-- DATASET EXTRACT follows --

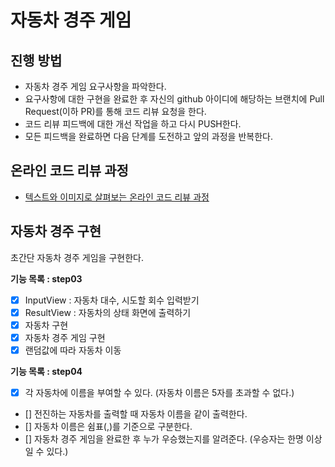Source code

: # 자동차 경주 게임
## 진행 방법
* 자동차 경주 게임 요구사항을 파악한다.
* 요구사항에 대한 구현을 완료한 후 자신의 github 아이디에 해당하는 브랜치에 Pull Request(이하 PR)를 통해 코드 리뷰 요청을 한다.
* 코드 리뷰 피드백에 대한 개선 작업을 하고 다시 PUSH한다.
* 모든 피드백을 완료하면 다음 단계를 도전하고 앞의 과정을 반복한다.

## 온라인 코드 리뷰 과정
* [텍스트와 이미지로 살펴보는 온라인 코드 리뷰 과정](https://github.com/next-step/nextstep-docs/tree/master/codereview)

## 자동차 경주 구현 
초간단 자동차 경주 게임을 구현한다.

**기능 목록 : step03**
- [x] InputView : 자동차 대수, 시도할 회수 입력받기
- [x] ResultView : 자동차의 상태 화면에 출력하기
- [x] 자동차 구현
- [x] 자동차 경주 게임 구현
- [x] 랜덤값에 따라 자동차 이동 

**기능 목록 : step04**
- [x] 각 자동차에 이름을 부여할 수 있다. (자동차 이름은 5자를 초과할 수 없다.)
- [] 전진하는 자동차를 출력할 때 자동차 이름을 같이 출력한다.
- [] 자동차 이름은 쉼표(,)를 기준으로 구분한다.
- [] 자동차 경주 게임을 완료한 후 누가 우승했는지를 알려준다. (우승자는 한명 이상일 수 있다.)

-- DATASET EXTRACT concluded --

Going from the line that has "- [x] ResultView : 자동차의 상태 화면에 출력하기" through the last line of the entries, retype each line exactly as given and add nothing.

- [x] ResultView : 자동차의 상태 화면에 출력하기
- [x] 자동차 구현
- [x] 자동차 경주 게임 구현
- [x] 랜덤값에 따라 자동차 이동 

**기능 목록 : step04**
- [x] 각 자동차에 이름을 부여할 수 있다. (자동차 이름은 5자를 초과할 수 없다.)
- [] 전진하는 자동차를 출력할 때 자동차 이름을 같이 출력한다.
- [] 자동차 이름은 쉼표(,)를 기준으로 구분한다.
- [] 자동차 경주 게임을 완료한 후 누가 우승했는지를 알려준다. (우승자는 한명 이상일 수 있다.)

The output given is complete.